-------- EXERCISE INPUT --------
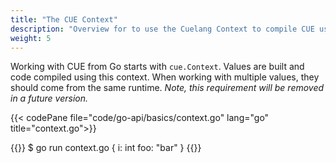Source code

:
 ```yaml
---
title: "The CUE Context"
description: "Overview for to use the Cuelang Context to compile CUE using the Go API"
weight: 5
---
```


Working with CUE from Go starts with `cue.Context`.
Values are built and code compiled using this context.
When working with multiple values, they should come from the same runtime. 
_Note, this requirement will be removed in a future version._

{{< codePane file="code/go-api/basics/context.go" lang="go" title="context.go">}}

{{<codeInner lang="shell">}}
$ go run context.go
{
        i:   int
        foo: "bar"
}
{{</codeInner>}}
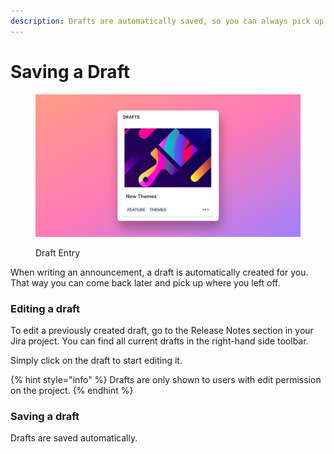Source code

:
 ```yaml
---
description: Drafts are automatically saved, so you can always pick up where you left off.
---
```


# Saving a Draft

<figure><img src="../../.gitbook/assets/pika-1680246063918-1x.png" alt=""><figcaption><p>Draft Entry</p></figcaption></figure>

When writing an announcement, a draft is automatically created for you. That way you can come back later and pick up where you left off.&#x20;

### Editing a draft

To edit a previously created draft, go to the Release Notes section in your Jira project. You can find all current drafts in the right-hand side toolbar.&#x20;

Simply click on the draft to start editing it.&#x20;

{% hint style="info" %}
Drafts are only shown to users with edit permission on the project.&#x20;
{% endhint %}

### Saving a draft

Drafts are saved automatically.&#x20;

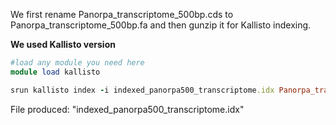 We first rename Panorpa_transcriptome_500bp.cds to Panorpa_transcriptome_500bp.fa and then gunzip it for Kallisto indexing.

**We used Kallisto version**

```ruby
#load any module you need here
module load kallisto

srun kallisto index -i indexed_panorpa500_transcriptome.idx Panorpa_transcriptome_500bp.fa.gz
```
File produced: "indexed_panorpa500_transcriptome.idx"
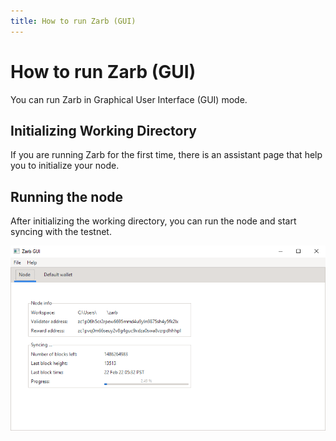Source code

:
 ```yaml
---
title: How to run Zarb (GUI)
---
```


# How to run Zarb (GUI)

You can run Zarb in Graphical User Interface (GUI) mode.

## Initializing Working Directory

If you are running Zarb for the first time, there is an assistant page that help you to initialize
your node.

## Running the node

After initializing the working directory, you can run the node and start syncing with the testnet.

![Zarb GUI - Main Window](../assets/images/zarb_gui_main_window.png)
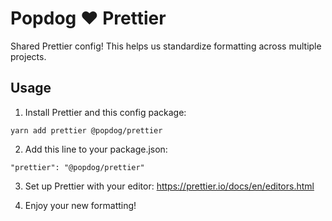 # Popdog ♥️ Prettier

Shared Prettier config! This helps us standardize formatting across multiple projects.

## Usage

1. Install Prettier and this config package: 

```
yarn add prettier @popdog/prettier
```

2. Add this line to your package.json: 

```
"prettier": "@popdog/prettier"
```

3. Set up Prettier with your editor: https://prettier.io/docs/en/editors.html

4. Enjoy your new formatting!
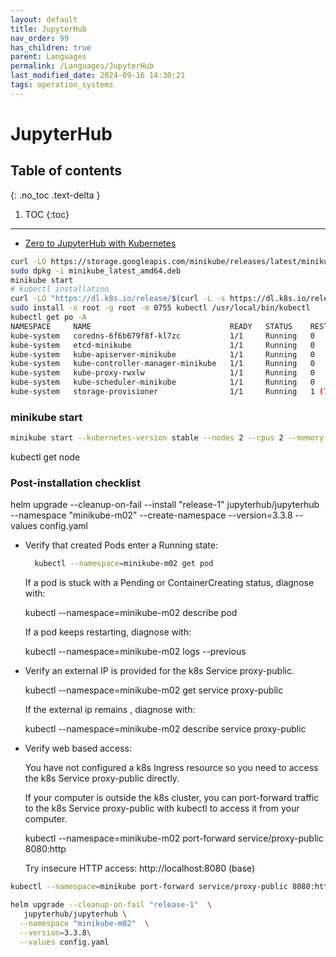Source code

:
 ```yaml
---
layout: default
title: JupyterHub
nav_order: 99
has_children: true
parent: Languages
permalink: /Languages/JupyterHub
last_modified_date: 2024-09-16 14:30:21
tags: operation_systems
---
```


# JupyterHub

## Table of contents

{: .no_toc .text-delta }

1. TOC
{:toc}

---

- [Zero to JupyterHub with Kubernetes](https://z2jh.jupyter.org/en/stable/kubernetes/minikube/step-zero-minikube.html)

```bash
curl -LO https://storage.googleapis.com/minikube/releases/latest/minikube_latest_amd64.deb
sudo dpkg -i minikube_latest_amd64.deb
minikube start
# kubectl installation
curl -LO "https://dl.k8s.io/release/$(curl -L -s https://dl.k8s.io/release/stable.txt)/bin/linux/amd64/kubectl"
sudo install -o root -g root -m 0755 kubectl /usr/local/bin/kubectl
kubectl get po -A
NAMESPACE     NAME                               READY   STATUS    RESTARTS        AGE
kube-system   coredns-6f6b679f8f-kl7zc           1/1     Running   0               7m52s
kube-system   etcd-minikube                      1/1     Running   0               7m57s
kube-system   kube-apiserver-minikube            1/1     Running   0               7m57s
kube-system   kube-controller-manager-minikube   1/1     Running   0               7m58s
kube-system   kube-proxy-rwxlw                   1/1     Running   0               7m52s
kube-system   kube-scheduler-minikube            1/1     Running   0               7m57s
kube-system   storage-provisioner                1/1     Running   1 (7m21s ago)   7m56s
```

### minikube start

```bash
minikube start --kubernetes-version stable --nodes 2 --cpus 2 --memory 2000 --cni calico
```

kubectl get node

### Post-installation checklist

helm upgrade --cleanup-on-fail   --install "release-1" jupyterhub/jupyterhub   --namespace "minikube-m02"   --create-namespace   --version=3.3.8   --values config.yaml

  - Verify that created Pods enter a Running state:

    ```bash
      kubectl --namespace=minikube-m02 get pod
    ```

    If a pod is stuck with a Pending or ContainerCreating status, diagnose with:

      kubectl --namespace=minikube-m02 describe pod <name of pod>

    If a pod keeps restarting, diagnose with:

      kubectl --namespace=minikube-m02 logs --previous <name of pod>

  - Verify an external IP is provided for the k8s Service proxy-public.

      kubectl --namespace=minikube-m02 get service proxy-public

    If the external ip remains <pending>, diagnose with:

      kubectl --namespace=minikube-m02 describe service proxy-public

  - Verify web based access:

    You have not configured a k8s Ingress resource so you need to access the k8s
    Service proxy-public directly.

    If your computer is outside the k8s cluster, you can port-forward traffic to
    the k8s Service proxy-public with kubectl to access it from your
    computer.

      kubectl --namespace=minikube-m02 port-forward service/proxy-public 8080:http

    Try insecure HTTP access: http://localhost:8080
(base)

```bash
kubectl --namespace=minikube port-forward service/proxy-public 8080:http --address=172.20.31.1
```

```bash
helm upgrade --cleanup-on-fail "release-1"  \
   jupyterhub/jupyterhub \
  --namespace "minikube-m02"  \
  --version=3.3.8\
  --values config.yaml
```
--------
-------- EXERCISE INPUT --------
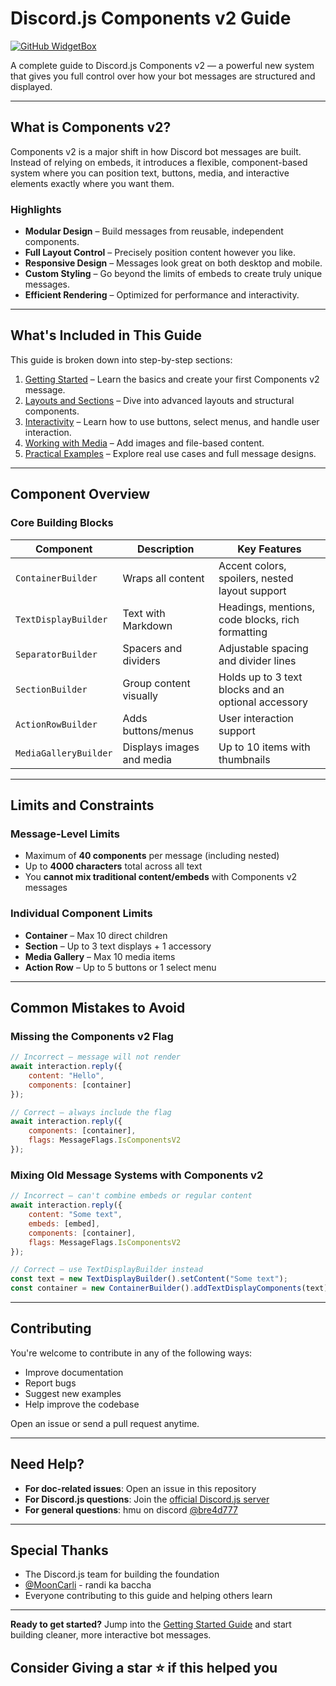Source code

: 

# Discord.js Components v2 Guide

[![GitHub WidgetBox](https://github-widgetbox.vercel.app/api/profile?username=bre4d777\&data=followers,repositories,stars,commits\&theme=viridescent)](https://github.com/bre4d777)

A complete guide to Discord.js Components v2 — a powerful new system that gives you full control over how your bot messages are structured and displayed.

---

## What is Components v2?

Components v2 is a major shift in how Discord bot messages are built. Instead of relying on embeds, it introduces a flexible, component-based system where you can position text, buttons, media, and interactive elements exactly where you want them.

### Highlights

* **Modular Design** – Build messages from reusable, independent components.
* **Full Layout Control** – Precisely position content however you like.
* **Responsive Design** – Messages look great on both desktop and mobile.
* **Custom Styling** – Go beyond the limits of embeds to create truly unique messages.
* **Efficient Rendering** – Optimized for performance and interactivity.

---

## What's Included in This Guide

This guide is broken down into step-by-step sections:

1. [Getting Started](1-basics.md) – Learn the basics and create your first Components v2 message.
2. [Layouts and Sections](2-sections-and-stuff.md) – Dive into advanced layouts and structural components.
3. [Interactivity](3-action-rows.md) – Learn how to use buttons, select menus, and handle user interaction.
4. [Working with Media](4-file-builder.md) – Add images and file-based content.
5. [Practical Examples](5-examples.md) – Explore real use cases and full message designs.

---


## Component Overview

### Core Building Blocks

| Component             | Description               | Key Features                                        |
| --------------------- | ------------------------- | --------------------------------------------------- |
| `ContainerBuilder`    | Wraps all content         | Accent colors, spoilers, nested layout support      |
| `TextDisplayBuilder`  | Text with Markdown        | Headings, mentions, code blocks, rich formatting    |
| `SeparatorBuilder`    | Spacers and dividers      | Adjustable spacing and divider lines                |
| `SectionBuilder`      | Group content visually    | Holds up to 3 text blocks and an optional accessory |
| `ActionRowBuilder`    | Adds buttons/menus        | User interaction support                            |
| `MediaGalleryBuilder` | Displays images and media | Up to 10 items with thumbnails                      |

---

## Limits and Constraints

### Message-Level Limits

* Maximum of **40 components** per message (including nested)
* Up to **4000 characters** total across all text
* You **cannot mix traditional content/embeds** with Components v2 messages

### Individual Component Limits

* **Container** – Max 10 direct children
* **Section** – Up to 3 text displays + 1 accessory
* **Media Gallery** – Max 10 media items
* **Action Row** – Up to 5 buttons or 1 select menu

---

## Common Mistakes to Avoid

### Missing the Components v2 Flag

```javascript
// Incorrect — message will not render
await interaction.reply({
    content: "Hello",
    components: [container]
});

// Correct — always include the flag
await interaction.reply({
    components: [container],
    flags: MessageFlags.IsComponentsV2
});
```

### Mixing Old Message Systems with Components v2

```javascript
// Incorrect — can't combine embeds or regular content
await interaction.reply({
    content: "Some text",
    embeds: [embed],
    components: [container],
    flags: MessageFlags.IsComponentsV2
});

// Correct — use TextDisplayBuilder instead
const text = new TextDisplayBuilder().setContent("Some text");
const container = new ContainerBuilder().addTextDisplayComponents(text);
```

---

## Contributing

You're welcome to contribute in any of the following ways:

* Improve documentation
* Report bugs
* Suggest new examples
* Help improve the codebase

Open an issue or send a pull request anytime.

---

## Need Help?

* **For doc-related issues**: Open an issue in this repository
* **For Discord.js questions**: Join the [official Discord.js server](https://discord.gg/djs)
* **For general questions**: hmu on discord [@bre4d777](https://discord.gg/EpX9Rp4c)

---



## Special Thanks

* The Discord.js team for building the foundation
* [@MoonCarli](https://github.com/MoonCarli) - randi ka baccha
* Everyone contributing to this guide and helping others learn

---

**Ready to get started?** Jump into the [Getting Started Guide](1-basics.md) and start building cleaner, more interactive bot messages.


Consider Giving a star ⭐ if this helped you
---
--------
# TASK INSTRUCTIONS
If the word "Incorrect" appears in a line above, copy that line.

# TASK SOLUTION
// Incorrect — message will not render
// Incorrect — can't combine embeds or regular content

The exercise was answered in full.